Review for NeurIPS paper: Hausdorff Dimension, Heavy Tails, and Generalization in Neural Networks

NeurIPS 2020

Hausdorff Dimension, Heavy Tails, and Generalization in Neural Networks

Review 1

Summary and Contributions: Thank you for the author response. In particular, thanks for clarifying the differences (or lack there of) between the two fractal dimensions (it would be helpful to add such a discussion in the paper). --------------- The paper studies generalization properties of SGD in non-convex problems by modeling its trajectory with a stochastic differential equation (SDE). As their model, the authors use the Feller process, which generalizes a number of previous approaches by allowing for heavy-tailed noise. To bound the generalization error of the method, the authors consider the Haussdorff dimension of the trajectory of the algorithm and they show that generalization scales with this intrinsic dimension as opposed to the actual number of parameters in the model.

Strengths: Overall, the paper is written fairly clearly and I think the main generalization bounds are potentially interesting.

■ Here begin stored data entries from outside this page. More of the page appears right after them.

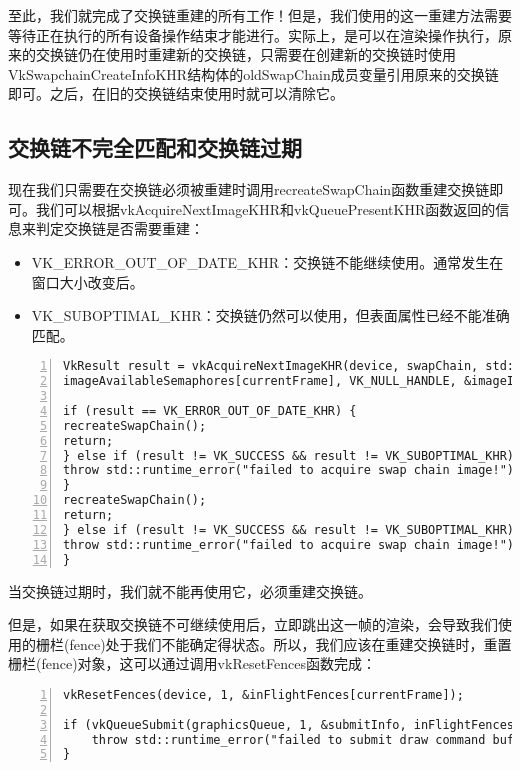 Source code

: \documentclass{ctexart}
\begin{document}
至此，我们就完成了交换链重建的所有工作！但是，我们使用的这一重建方法需要等待正在执行的所有设备操作结束才能进行。实际上，是可以在渲染操作执行，原来的交换链仍在使用时重建新的交换链，只需要在创建新的交换链时使用VkSwapchainCreateInfoKHR结构体的oldSwapChain成员变量引用原来的交换链即可。之后，在旧的交换链结束使用时就可以清除它。

\subsection{交换链不完全匹配和交换链过期}

现在我们只需要在交换链必须被重建时调用recreateSwapChain函数重建交换链即可。我们可以根据vkAcquireNextImageKHR和vkQueuePresentKHR函数返回的信息来判定交换链是否需要重建：

\begin{itemize}
	\item VK\_ERROR\_OUT\_OF\_DATE\_KHR：交换链不能继续使用。通常发生在窗口大小改变后。
	\item VK\_SUBOPTIMAL\_KHR：交换链仍然可以使用，但表面属性已经不能准确匹配。
\end{itemize}

\begin{lstlisting}[language={[ANSI]C},keywordstyle=\color{blue!70},commentstyle=\color{red!50!green!50!blue!50},frame=shadowbox, rulesepcolor=\color{red!20!green!20!blue!20},basicstyle=\small,numbers=left, numberstyle=\tiny,breaklines=true]
VkResult result = vkAcquireNextImageKHR(device, swapChain, std::numeric_limits<uint64_t>::max(),
imageAvailableSemaphores[currentFrame], VK_NULL_HANDLE, &imageIndex);

if (result == VK_ERROR_OUT_OF_DATE_KHR) {
recreateSwapChain();
return;
} else if (result != VK_SUCCESS && result != VK_SUBOPTIMAL_KHR) {
throw std::runtime_error("failed to acquire swap chain image!");
}
recreateSwapChain();
return;
} else if (result != VK_SUCCESS && result != VK_SUBOPTIMAL_KHR) {
throw std::runtime_error("failed to acquire swap chain image!");
}
\end{lstlisting}

当交换链过期时，我们就不能再使用它，必须重建交换链。

但是，如果在获取交换链不可继续使用后，立即跳出这一帧的渲染，会导致我们使用的栅栏(fence)处于我们不能确定得状态。所以，我们应该在重建交换链时，重置栅栏(fence)对象，这可以通过调用vkResetFences函数完成：

\begin{lstlisting}[language={[ANSI]C},keywordstyle=\color{blue!70},commentstyle=\color{red!50!green!50!blue!50},frame=shadowbox, rulesepcolor=\color{red!20!green!20!blue!20},basicstyle=\small,numbers=left, numberstyle=\tiny,breaklines=true]
vkResetFences(device, 1, &inFlightFences[currentFrame]);

if (vkQueueSubmit(graphicsQueue, 1, &submitInfo, inFlightFences[currentFrame]) != VK_SUCCESS) {
	throw std::runtime_error("failed to submit draw command buffer!");
}
\end{lstlisting}
\end{document}
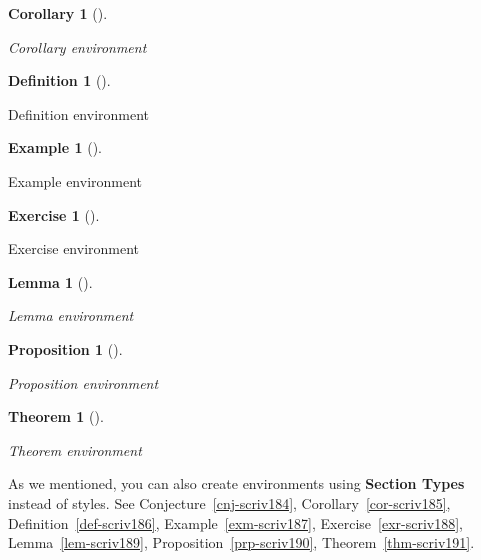 \documentclass[
  12pt,
  a4paper,
  oneside,
  titlepage,
  toclink=all,
  toc=bibliography]{scrbook}
\theoremstyle{definition}
\newtheorem{definition}{Definition}[section]
\theoremstyle{definition}
\newtheorem{example}{Example}[section]
\theoremstyle{plain}
\newtheorem{lemma}{Lemma}[section]
\theoremstyle{definition}
\newtheorem{exercise}{Exercise}[section]
\theoremstyle{plain}
\newtheorem{theorem}{Theorem}[section]
\theoremstyle{plain}
\theoremstyle{plain}
\newtheorem{corollary}{Corollary}[section]
\theoremstyle{plain}
\newtheorem{proposition}{Proposition}[section]
\theoremstyle{remark}
\begin{document}
\begin{corollary}[]\protect\hypertarget{cor-scriv183}{}\label{cor-scriv183}

Corollary environment

\end{corollary}

\begin{definition}[]\protect\hypertarget{def-scriv183}{}\label{def-scriv183}

Definition environment

\end{definition}

\begin{example}[]\protect\hypertarget{exm-scriv183}{}\label{exm-scriv183}

Example environment

\end{example}

\begin{exercise}[]\protect\hypertarget{exr-scriv183}{}\label{exr-scriv183}

Exercise environment

\end{exercise}

\begin{lemma}[]\protect\hypertarget{lem-scriv183}{}\label{lem-scriv183}

Lemma environment

\end{lemma}

\begin{proposition}[]\protect\hypertarget{prp-scriv183}{}\label{prp-scriv183}

Proposition environment

\end{proposition}

\begin{theorem}[]\protect\hypertarget{thm-scriv183}{}\label{thm-scriv183}

Theorem environment

\end{theorem}

As we mentioned, you can also create environments using \textbf{Section
Types} instead of styles. See
\protect\hypertarget{cite_47}{}{\label{cite_47}Conjecture~\ref{cnj-scriv184}},
\protect\hypertarget{cite_48}{}{\label{cite_48}Corollary~\ref{cor-scriv185}},
\protect\hypertarget{cite_49}{}{\label{cite_49}Definition~\ref{def-scriv186}},
\protect\hypertarget{cite_50}{}{\label{cite_50}Example~\ref{exm-scriv187}},
\protect\hypertarget{cite_51}{}{\label{cite_51}Exercise~\ref{exr-scriv188}},
\protect\hypertarget{cite_52}{}{\label{cite_52}Lemma~\ref{lem-scriv189}},
\protect\hypertarget{cite_53}{}{\label{cite_53}Proposition~\ref{prp-scriv190}},
\protect\hypertarget{cite_54}{}{\label{cite_54}Theorem~\ref{thm-scriv191}}.
\end{document}
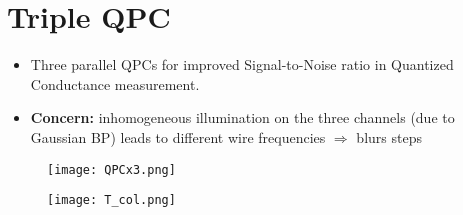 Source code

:\documentclass[11pt]{article}
\begin{document}
\section{Triple QPC}
\begin{itemize}
	\item Three parallel QPCs for improved Signal-to-Noise ratio in Quantized Conductance measurement.
	\item \textbf{Concern:} inhomogeneous illumination on the three channels (due to Gaussian BP) leads to different wire frequencies $\Rightarrow$ blurs steps
\end{itemize}
\begin{figure}[b]
	\centering
		\texttt{[image: QPCx3.png]}
	\label{fig:QPCx3}
\end{figure}

\begin{figure}[b]
	\centering
		\texttt{[image: T\_col.png]}
	\label{fig:G_QPCx3}
\end{figure}

\vfill
\newpage


\end{document}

Weaknesses: The two main components of the paper, i.e., the generalization bounds and the Feller process, feel quite disconnected. In particular, the generalization results have little to do with the SDE. The only connection is that the Hausdorff dimension, which appears in the bounds, can be controlled for the Feller process by using results from prior work (Proposition 1, which does not seem very initerpretable). However, it is not at all clear to me that the assumptions introduced in Theorems 1 and 2 are satisfied by the Feller process. Looking at the appendix, the connection turns out to be even weaker, since the generalization bounds are actually shown in terms of the Minkowski dimension as opposed to the Hausdorff dimension, and then Assumption H4 is used to ensure that the two dimensions coincide. Also, for Theorem 2, the additional Assumption H5 is very unintuitive, and it is not clear how restrictive it is.

Correctness: To the best of my knowledge, yes.

Clarity: Yes.

Relation to Prior Work: Yes.

Reproducibility: Yes

Additional Feedback: Line 133 in the appendix says “H1 and 1”. The second “1” should presumably be replaced by something else.

Review 2

Summary and Contributions: After Rebuttal: the authors handle my questions well. I am looking forward to seeing this paper at NeurIPS 2020. ------------------------------------------------------------------------------------------------------------- In this paper, the authors study the generalization property of SGD by modeling its trajectory as feller Process, which includes a broad class of Markov Processes such as Brownian motion and heavy-tailed process. Based on this observation, the authors bring up a novel measurement: Hausdorff dimension, which does not necessarily depend on model capacity, to characterize the complexity of potential trajectories induced by these stochastic learning algorithms including SGD. Generalization error are then bounded using Hausdorff dimension under certain technical assumptions. The authors also perform experiments on deep neural networks. By estimating the Hausdorff dimension qualitatively and comparing it with generalization error, the authors show that Hausdorff dimension indeed play an important role in deciding the generalization performance compared to Euclidean dimension.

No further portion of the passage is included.